◆ **About this task**
Copy out the listing that follows, exactly, without its pictures.
===== Given information =====
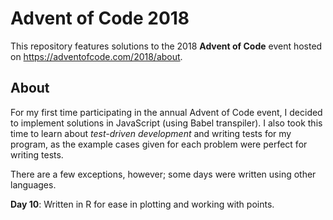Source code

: # Advent of Code 2018
This repository features solutions to the 2018 **Advent of Code** event hosted on https://adventofcode.com/2018/about.

## About
For my first time participating in the annual Advent of Code event, I decided to implement solutions in JavaScript (using Babel transpiler). I also took this time to learn about *test-driven development* and writing tests for my program, as the example cases given for each problem were perfect for writing tests.

There are a few exceptions, however; some days were written using other languages.

**Day 10**: Written in R for ease in plotting and working with points.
=====
◆ **Task result**
Source code

: # Advent of Code 2018
This repository features solutions to the 2018 **Advent of Code** event hosted on https://adventofcode.com/2018/about.

## About
For my first time participating in the annual Advent of Code event, I decided to implement solutions in JavaScript (using Babel transpiler). I also took this time to learn about *test-driven development* and writing tests for my program, as the example cases given for each problem were perfect for writing tests.

There are a few exceptions, however; some days were written using other languages.

**Day 10**: Written in R for ease in plotting and working with points.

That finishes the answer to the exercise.